Lia memasuki mobil yang dikendarai oleh dokter Roni dan Morgan sedangkan Pak Sahrul memasuki mobil yang dikendarai oleh Abiyasa dan Clarissa, kedua buah mobil tersebut pun melaju meninggalkan rumah kediaman Lia dan menuju ke arah rumah Clarissa, Karena Clarissa sudah mengatakan kepada keluarganya melalui Arvin kalau mereka akan membawa Lia menuju ke arah rumahnya, karena esok harinya mereka akan membawa Lia dan keluarga Pak Sahrul kerumah Abiyasa, Biar mereka bisa kumpul di sana dan mendengarkan penjelasan dari Lia dan mempertemukan kembali Lia dengan Tante Raisa serta saudara kandungnya sendiri Nadine,sedangkan Dokter Roni menghubungi Tante Raisa melalui chat pribadinya. sesudah menghubungi Tante Raisa,Dokter Roni merasa bahagia karena akan mempertemukan Mamah dan Adiknya dengan Lia.
Mereka yang berada di rumah Abiyasa pun mulai membuat rencana untuk esok harinya.
Mobil terus melaju dijalan beraspal karena hari sudah sangat malam jalan Terlihat agak sepi dan memudahkan mereka melajukan kecepatan mobil mereka,agar mereka cepat sampai ke tempat tujuan, tidak ada yang bersuara di dalam mobil baik yang dikendarai oleh Dokter Roni ataupun yang dikendarai oleh Abiyasa, mereka larut dengan pikiran mereka masing-masing.

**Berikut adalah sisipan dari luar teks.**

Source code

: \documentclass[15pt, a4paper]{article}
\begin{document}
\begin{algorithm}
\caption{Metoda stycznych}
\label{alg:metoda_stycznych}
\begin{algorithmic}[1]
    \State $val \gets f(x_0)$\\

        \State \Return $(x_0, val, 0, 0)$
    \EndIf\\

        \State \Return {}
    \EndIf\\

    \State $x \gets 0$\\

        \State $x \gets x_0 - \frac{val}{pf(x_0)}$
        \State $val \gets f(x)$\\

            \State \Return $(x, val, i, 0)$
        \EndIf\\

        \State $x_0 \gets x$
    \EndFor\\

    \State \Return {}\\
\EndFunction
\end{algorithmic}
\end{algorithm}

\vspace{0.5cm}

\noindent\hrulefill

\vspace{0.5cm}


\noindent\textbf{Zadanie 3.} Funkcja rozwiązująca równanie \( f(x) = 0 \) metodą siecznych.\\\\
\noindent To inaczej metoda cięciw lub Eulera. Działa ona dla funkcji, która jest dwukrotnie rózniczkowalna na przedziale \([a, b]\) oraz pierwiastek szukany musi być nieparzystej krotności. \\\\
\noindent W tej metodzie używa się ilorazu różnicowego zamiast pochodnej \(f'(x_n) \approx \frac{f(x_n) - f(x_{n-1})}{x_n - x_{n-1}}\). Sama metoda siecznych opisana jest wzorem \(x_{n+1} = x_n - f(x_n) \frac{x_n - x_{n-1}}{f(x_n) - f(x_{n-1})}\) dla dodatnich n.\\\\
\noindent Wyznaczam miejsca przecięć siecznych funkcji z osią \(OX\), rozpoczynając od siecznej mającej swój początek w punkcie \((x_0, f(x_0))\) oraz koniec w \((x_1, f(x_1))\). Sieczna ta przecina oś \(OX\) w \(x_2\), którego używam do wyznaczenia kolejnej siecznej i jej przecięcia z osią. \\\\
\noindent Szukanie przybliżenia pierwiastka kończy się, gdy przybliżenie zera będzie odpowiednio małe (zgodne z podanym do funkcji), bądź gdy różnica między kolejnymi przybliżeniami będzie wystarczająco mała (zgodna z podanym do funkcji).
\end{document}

Beberapa saat kemudian mobil pun berhenti di sebuah rumah yang baru pertama kali dilihat oleh Pak Sahrul dan begitu juga dengan Lia tidak lain dan tidak bukan itu adalah rumah Clarissa, Mereka kemudian memarkirkan mobil mereka dan mempersilahkan Pak Sahrul dan istrinya beserta Lia,Sarah dan Kevin turun dari mobil Mereka pun menggiring mereka masuk ke dalam rumah tersebut.
Morgan dan Dokter Roni merasa heran karena mereka berada dirumah Clarissa,memang ide Clarissa untuk membawa meraka semua kerumahnya belum sempat diberitahukan Clarissa pada Morgan dan Dokter Roni, tapi mereka mengikuti saja apa yang direncanakan Clarissa.
Seorang Art membukakan pintu dan mempersilahkan mereka masuk dan lalu Clarissa mempersilahkan mereka untuk beristirahat di kamar tamu, karena mereka ingin tidak dipisahkan satu sama lainnya, akhirnya satu kamar tamu yang lumayan besar itu menampung keluarga Pak Sahrul, Kemudian mereka pun dipersilahkan untuk membersihkan diri atau pun langsung beristirahat.
Di dalam kamar ruang tamu mereka tidak langsung tidur tapi mereka berbicara dengan nada sedikit pelan.
" Rumahnya bagus sekali ya mah " ucap Kevin seraya menatap kearah Mamanya,Lia hanya menganggukkan kepalanya mendengar pertanyaan dari sang anak.
" Ini rumah siapa ya Pak, Bu,?" tanya Sarah.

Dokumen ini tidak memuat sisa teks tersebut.